Using the listing below, extract each line that has the word "also" in it.
--- Dataset content ---
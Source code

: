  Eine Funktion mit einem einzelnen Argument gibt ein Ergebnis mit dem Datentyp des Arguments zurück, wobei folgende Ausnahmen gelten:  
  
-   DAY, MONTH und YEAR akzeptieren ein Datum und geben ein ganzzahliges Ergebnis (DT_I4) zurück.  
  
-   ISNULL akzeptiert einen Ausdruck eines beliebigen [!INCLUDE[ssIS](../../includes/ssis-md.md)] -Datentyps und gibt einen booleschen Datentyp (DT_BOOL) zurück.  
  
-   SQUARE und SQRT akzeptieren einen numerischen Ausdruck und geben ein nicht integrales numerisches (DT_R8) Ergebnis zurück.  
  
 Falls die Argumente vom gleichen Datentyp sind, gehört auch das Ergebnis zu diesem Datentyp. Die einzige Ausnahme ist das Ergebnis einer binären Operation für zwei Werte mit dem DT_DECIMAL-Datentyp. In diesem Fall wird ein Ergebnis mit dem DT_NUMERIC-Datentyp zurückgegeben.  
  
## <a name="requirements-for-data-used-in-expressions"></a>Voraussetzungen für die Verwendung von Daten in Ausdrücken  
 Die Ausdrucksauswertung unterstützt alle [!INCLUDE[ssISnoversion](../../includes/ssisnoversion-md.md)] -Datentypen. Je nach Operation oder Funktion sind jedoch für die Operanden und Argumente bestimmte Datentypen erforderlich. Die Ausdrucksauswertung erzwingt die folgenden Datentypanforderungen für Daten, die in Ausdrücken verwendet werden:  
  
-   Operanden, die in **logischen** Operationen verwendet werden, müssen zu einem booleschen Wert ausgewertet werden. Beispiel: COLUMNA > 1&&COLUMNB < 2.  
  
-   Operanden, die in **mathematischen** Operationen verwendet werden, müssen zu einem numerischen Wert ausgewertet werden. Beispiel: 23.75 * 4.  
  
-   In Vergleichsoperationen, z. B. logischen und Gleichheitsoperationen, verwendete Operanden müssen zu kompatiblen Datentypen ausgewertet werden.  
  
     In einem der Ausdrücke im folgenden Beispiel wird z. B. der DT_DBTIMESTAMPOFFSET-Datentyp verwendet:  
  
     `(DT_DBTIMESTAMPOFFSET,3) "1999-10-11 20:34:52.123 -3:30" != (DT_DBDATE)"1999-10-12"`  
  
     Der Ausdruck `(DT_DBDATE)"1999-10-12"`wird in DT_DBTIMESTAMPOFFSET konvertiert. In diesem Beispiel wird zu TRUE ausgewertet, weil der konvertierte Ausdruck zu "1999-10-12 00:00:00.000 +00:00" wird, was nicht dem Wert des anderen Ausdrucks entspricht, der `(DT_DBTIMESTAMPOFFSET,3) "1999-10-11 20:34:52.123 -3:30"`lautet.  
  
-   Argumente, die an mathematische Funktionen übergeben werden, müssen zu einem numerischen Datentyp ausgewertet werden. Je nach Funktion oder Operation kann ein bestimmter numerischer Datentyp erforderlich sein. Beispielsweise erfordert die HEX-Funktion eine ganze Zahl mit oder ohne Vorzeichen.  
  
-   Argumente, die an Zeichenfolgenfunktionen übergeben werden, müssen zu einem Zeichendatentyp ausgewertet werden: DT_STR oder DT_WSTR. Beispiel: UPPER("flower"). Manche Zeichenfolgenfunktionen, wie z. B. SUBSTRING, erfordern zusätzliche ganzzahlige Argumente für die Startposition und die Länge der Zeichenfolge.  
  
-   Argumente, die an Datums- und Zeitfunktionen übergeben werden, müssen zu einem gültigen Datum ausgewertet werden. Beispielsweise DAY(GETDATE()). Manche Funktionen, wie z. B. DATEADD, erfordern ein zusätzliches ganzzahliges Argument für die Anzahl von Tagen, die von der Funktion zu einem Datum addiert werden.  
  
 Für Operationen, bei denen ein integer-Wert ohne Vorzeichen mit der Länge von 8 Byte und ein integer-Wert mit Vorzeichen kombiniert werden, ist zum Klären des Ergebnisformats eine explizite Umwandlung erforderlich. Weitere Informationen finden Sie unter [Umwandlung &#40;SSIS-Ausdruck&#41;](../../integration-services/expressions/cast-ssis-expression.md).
---
--- Dataset content ---
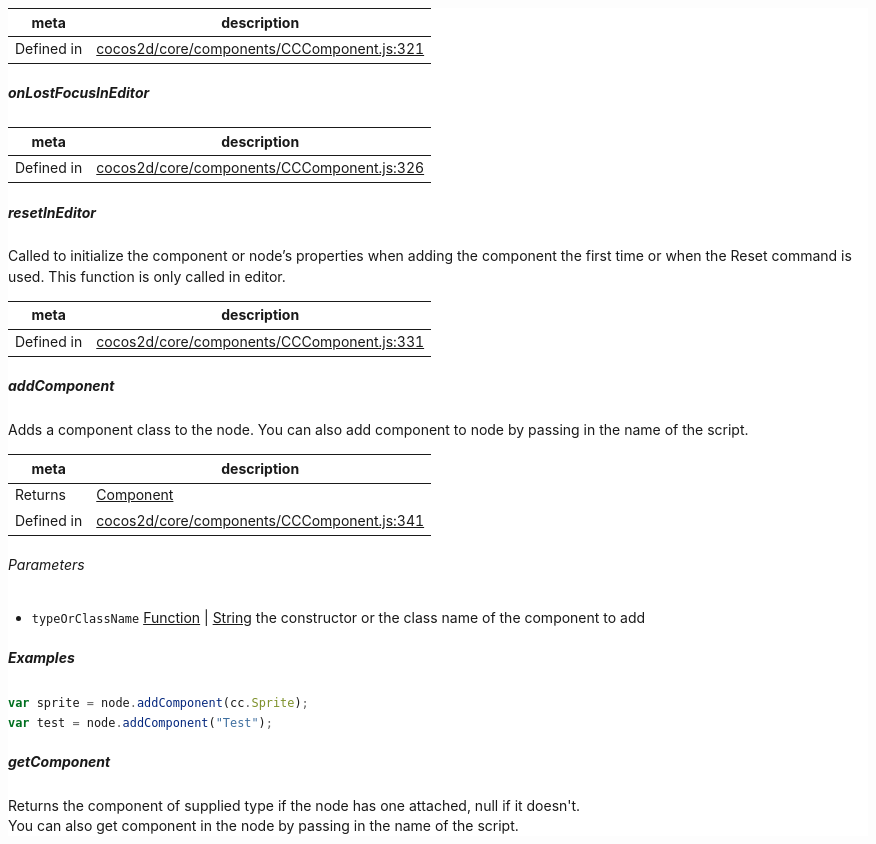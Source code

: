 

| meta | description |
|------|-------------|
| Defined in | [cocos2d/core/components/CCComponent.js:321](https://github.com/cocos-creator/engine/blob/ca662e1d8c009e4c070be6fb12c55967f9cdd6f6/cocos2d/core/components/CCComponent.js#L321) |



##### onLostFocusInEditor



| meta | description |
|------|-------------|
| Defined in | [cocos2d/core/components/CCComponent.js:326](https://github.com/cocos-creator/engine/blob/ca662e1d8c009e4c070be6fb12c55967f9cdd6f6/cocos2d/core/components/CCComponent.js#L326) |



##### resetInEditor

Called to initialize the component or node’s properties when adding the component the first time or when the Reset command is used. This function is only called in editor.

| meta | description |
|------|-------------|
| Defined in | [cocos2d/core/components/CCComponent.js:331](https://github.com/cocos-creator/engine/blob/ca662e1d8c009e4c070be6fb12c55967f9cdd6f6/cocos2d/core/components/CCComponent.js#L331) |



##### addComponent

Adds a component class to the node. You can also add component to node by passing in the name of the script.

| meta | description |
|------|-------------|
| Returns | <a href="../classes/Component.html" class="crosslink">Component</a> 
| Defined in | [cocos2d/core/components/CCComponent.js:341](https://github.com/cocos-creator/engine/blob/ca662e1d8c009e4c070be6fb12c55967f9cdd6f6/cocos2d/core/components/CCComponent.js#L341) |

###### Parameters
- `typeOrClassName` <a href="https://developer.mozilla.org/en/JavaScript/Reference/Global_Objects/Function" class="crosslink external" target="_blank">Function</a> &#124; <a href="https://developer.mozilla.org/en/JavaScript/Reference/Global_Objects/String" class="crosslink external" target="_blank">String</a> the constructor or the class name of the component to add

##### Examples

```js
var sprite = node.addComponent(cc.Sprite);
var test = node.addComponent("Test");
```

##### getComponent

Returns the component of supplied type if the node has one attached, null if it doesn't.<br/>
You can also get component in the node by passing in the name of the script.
---
--- Dataset content ---
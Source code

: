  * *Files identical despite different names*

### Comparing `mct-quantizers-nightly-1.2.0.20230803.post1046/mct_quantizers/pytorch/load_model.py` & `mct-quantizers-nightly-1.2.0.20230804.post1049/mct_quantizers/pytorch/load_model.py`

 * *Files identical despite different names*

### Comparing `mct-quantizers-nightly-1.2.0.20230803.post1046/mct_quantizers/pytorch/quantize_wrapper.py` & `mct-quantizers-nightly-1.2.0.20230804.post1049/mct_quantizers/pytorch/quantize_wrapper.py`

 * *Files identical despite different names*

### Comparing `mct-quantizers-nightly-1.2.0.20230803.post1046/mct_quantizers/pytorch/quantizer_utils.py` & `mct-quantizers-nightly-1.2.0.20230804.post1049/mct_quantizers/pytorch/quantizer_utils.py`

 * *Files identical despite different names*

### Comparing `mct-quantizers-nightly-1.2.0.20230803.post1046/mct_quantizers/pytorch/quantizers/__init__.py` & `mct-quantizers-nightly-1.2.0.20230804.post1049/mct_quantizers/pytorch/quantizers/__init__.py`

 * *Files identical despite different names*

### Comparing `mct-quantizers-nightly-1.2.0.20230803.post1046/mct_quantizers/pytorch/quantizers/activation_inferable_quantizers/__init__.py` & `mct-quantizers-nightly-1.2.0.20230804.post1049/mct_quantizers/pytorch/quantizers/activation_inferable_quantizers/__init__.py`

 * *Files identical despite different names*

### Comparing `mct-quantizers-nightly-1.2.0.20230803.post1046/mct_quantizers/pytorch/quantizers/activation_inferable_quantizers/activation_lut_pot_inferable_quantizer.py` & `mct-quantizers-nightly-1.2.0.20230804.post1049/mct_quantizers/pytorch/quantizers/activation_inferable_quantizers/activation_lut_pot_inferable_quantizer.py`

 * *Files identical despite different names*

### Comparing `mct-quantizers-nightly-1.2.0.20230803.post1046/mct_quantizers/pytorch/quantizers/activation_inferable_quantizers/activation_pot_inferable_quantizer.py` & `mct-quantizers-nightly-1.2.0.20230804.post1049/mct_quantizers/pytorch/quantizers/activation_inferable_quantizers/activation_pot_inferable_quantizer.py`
---
_Written response_.
Adds a component class to the node. You can also add component to node by passing in the name of the script.
You can also get component in the node by passing in the name of the script.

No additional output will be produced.